Eu − Mas como ninguém o reconheceu, se o senhor era um rosto tão conhecido?
Ele − Parabéns, meu filho. Você é atento ao que ouve. Bem, eu estava meio
escondido. Entende? Num canto sem luz. Eu e uma amiga minha.
Eu − O que o senhor achou daquela Semana?
Ele − Interessante, muito interessante. Gostei muito da apresentação do
Villa-Lobos com aqueles pezões branquelos à mostra, mas gostei mais foi das
vaias que ganhou. O Mário, o Oswald, o Menotti, muito bons. Bons mesmo! E, à
parte disso, sempre gostei de São Paulo. Bela cidade.
Eu − E o senhor escreveu alguma coisa a respeito?
Ele − Não, não. Estava ali como espectador. Eu já havia abandonado a carreira de
jornalista.
Eu − O senhor mudou a forma de fazer jornal, indo às ruas em busca de notícias.
Seguindo seus passos, apareceu uma menina chamada Eugênia Brandão…
Ele − Ah… Eu amava a Geninha. Uma mineirinha muito meiga, muito inteligente, sem
preconceito nenhum. Estava em todas. E gostava de um choppinho… Foi com ela que
acompanhei a Semana de 22. Ela foi a segunda mulher a escrever num jornal. A
primeira foi a maranhense Maria Firmina dos Reis. Negra.
Eu − O senhor foi a primeira pessoa a defender o voto feminino, o divórcio e os
direitos do trabalhador.
Ele − Sim, meu filho. A Eugênia compartilhava dos meus pensamentos. Mas ela
casou-se e foi cuidar dos filhos. Teve oito. E deixou a profissão.

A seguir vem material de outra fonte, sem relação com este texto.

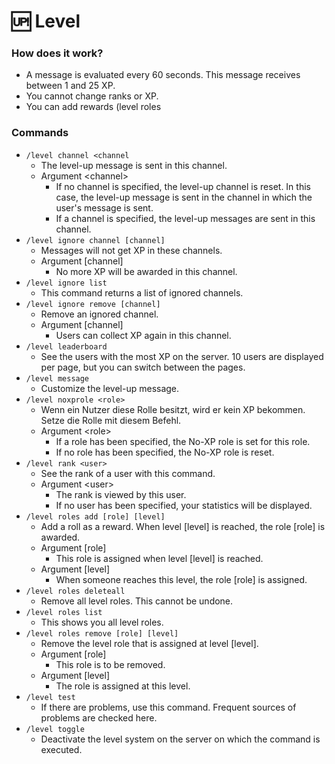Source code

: # 🆙 Level

### How does it work?

* A message is evaluated every 60 seconds. This message receives between 1 and 25 XP.
* You cannot change ranks or XP.
* You can add rewards (level roles

### Commands

* `/level channel <channel`
  * The level-up message is sent in this channel.
  * Argument \<channel>
    * If no channel is specified, the level-up channel is reset. In this case, the level-up message is sent in the channel in which the user's message is sent.
    * If a channel is specified, the level-up messages are sent in this channel.
* `/level ignore channel [channel]`
  * Messages will not get XP in these channels.
  * Argument \[channel]
    * No more XP will be awarded in this channel.
* `/level ignore list`
  * This command returns a list of ignored channels.
* `/level ignore remove [channel]`
  * Remove an ignored channel.
  * Argument \[channel]
    * Users can collect XP again in this channel.
* `/level leaderboard`
  * See the users with the most XP on the server. 10 users are displayed per page, but you can switch between the pages.
* `/level message`
  * Customize the level-up message.
* `/level noxprole <role>`
  * Wenn ein Nutzer diese Rolle besitzt, wird er kein XP bekommen. Setze die Rolle mit diesem Befehl.
  * Argument \<role>
    * If a role has been specified, the No-XP role is set for this role.
    * If no role has been specified, the No-XP role is reset.
* `/level rank <user>`
  * See the rank of a user with this command.
  * Argument \<user>
    * The rank is viewed by this user.
    * If no user has been specified, your statistics will be displayed.
* `/level roles add [role] [level]`
  * Add a roll as a reward. When level \[level] is reached, the role \[role] is awarded.
  * Argument \[role]
    * This role is assigned when level \[level] is reached.
  * Argument \[level]
    * When someone reaches this level, the role \[role] is assigned.
* `/level roles deleteall`
  * Remove all level roles. This cannot be undone.
* `/level roles list`
  * This shows you all level roles.
* `/level roles remove [role] [level]`
  * Remove the level role that is assigned at level \[level].
  * Argument \[role]
    * This role is to be removed.
  * Argument \[level]
    * The role is assigned at this level.
* `/level test`
  * If there are problems, use this command. Frequent sources of problems are checked here.
* `/level toggle`
  * Deactivate the level system on the server on which the command is executed.
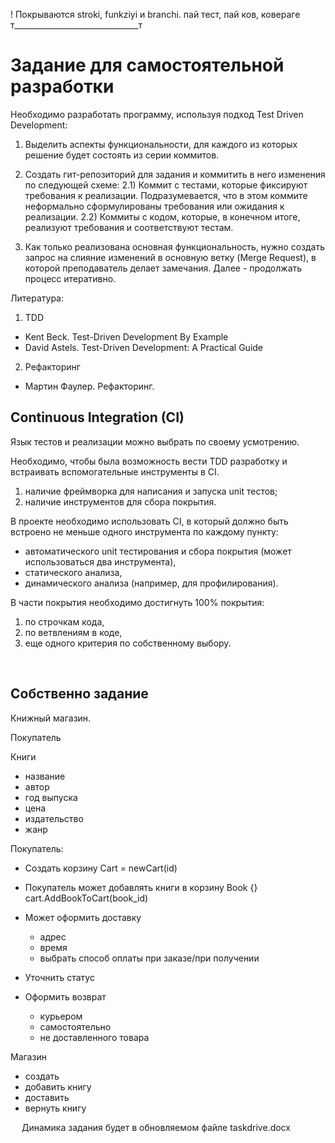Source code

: ! Покрываются stroki, funkziyi и branchi. пай тест, пай ков, ковераге т_______________________________т

# Задание для самостоятельной разработки

Необходимо разработать программу, используя подход Test Driven Development:

1) Выделить аспекты функциональности, для каждого из которых решение будет состоять из серии коммитов.

2) Создать гит-репозиторий для задания и коммитить в него изменения по следующей схеме:
    2.1) Коммит с тестами, которые фиксируют требования к реализации. Подразумевается, что в этом коммите неформально сформулированы требования или ожидания к реализации.
    2.2) Коммиты с кодом, которые, в конечном итоге, реализуют требования и соответствуют тестам.

3) Как только реализована основная функциональность, нужно создать запрос на слияние изменений в основную ветку (Merge Request), в которой преподаватель делает замечания. Далее - продолжать процесс итеративно.

Литература:
1. TDD
* Kent Beck. Test-Driven Development By Example
* David Astels. Test-Driven Development: A Practical Guide
2. Рефакторинг
* Мартин Фаулер. Рефакторинг.


## Continuous Integration (CI)
Язык тестов и реализации можно выбрать по своему усмотрению.

Необходимо, чтобы была возможность вести TDD разработку и встраивать вспомогательные инструменты в CI.
1. наличие фреймворка для написания и запуска unit тестов;
2. наличие инструментов для сбора покрытия.

В проекте необходимо использовать CI, в который должно быть встроено не меньше одного инструмента по каждому пункту:
* автоматического unit тестирования и сбора покрытия (может использоваться два инструмента),
* статического анализа,
* динамического анализа (например, для профилирования).

В части покрытия необходимо достигнуть 100% покрытия:
1. по строчкам кода,
2. по ветвлениям в коде,
3. еще одного критерия по собственному выбору.

 
## Собственно задание

Книжный магазин.

Покупатель

Книги
- название
- автор
- год выпуска
- цена
- издательство
- жанр

Покупатель:

- Создать корзину
Cart = newCart(id)
- Покупатель может добавлять книги в корзину
Book {}
cart.AddBookToCart(book_id)

- Может оформить доставку
  - адрес
  - время
  - выбрать способ оплаты при заказе/при получении

- Уточнить статус

- Оформить возврат
  - курьером
  - самостоятельно
  - не доставленного товара

Магазин
- создать
- добавить книгу
- доставить
- вернуть книгу

 
Динамика задания будет в обновляемом файле taskdrive.docx
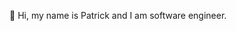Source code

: 👋 Hi, my name is Patrick and I am software engineer.

<!---
musialpatryk/musialpatryk is a ✨ special ✨ repository because its `README.md` (this file) appears on your GitHub profile.
You can click the Preview link to take a look at your changes.
--->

Eu − No seu tempo existiam muitos jornais e revistas. Quem fazia as melhores
charges, caricaturas?
Ele − O Ângelo Agostini, K. Lixto, Belmonte, J.Carlos e Nássara eram muito bons
nas ilustrações que faziam. A Rian, também. Rian era o pseudônimo de Nair de
Teffé, esposa do marechal presidente Hermes da Fonseca. Éramos amigos.
Eu − E os mais novos?
Ele − A charge e tudo mais evoluíram com Ziraldo, Fortuna, Millôr, Claudius,
Elifas Andreato, Miécio Caffé, Jaguar, Jô Oliveira, Henfil… Esses caras.
Eu − O senhor já ouviu falar dos irmãos Caruso (Chico e Paulo), de Angeli,
Alcyr, Fausto?
Ele − O Fausto é ótimo.
Eu − De quem eram os bons textos?
Ele − Viriato Correia, Carlos Lacerda, Samuel Wainer, Tinhorão, Nelson
Rodrigues, Moacir Assunção, Kotscho, Castelinho, Moacir Werneck, José Antonio
Severo, José Maria dos Santos, Milton Coelho da Graça... Todo mundo diz que foi
o Nelson quem criou a expressão “idiotas da objetividade”. Não, não foi. O autor
dessa graça foi Werneck.
Eu − O que quer dizer idiotas da objetividade?
Ele − Era como pejorativamente chamavam o redator ou copydesk, na expressão
norte-americana. É um texto jornalístico sem alma, digamos assim. O repórter ia
à rua, trazia a notícia e o copydesk fazia o que queria com essa notícia.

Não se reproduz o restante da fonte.